= Chronica Gallica of 452 =

The Chronica Gallica of 452, also called the Gallic Chronicle of 452, is a Latin chronicle of Late Antiquity, presented in the form of annals, which continues that of Jerome. It was edited by Theodor Mommsen in the Monumenta Germaniae Historica as Chronica Gallica A. CCCCLII, along with another anonymous Gallic chronicle, the Chronica Gallica of 511.

The chronicle begins in 379 with the elevation of Theodosius I as co-emperor, and ends with the attack of Attila, king of the Huns, on Italy in 452. The contents focus on Gaul, the emperors and the popes, while events in the eastern part of the empire find little mention. It is the oldest preserved historical work from Gaul. The place of origin is controversial, but most likely somewhere in the Rhône Valley or, as some suggest, specifically Marseille.

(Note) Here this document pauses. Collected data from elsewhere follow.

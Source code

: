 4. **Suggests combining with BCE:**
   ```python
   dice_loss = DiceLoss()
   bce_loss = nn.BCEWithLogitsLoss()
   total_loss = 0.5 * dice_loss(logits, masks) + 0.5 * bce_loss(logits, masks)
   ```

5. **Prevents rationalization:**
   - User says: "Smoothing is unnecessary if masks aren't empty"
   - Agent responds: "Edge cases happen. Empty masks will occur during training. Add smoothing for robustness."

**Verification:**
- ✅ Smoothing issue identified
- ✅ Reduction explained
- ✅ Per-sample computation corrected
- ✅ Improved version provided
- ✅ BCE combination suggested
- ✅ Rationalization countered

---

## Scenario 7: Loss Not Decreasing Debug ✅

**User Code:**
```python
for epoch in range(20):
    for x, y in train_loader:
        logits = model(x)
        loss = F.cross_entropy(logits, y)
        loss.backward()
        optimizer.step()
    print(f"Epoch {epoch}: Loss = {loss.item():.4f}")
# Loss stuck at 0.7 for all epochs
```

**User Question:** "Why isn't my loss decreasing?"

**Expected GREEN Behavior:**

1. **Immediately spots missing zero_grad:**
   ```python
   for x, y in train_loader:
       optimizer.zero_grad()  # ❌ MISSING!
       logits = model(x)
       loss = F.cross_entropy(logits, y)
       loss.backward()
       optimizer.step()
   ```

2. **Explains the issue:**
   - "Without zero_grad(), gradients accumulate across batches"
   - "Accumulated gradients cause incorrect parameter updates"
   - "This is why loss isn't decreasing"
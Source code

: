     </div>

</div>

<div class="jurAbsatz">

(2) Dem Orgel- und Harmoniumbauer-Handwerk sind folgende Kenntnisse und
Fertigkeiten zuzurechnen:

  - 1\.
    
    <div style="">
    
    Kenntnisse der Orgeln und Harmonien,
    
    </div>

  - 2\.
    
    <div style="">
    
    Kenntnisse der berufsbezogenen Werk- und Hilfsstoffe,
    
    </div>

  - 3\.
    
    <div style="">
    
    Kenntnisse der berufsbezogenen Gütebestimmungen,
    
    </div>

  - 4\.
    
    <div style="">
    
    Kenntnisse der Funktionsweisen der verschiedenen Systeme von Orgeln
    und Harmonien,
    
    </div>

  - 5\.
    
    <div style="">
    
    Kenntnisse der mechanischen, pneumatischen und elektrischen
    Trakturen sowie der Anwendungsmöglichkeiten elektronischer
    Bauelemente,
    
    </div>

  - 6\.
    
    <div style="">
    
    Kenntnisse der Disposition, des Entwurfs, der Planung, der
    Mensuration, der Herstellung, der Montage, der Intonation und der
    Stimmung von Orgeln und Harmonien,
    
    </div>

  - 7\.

The Chronica Gallica of 511, edited in the same MGH volume, also begins with Theodosius, but covers the period up to 511.

==Sources==
- MGH Auctores antiquissimi 9: Chronica minora saec. IV. V. VI. VII. (I). ed. Theodor Mommsen. Berlin: Weidmann, 1892, pp. 615–666, Digitalised. (Text: p. 646ff. and each second page [648, 650 etc.])
- Richard Burgess: "The Gallic Chronicle of 452: A New Critical Edition with a Brief Introduction". In: Ralph W. Mathisen and Danuta Shanzer (eds.): Society and Culture in Late Antique Gaul: Revisiting the Sources. Aldershot: Ashgate, 2001, p. 52ff.
- Steven Muhlberger. "The Gallic Chronicle of 452 and Its Authority for British Events". Britannia 14 (1983), pp. 23-33.
- Steven Muhlberger: The Fifth-Century Chroniclers: Prosper, Hydatius, and the Gallic Chronicler of 452. Leeds: Francis Cairns, 1990.
- Jan-Markus Kötter, Carlo Scardino (eds.): Gallische Chroniken (= Kleine und fragmentarische Historiker der Spätantike G 7–8). Schöningh: Paderborn, 2016, ISBN 978-3-506-78489-6.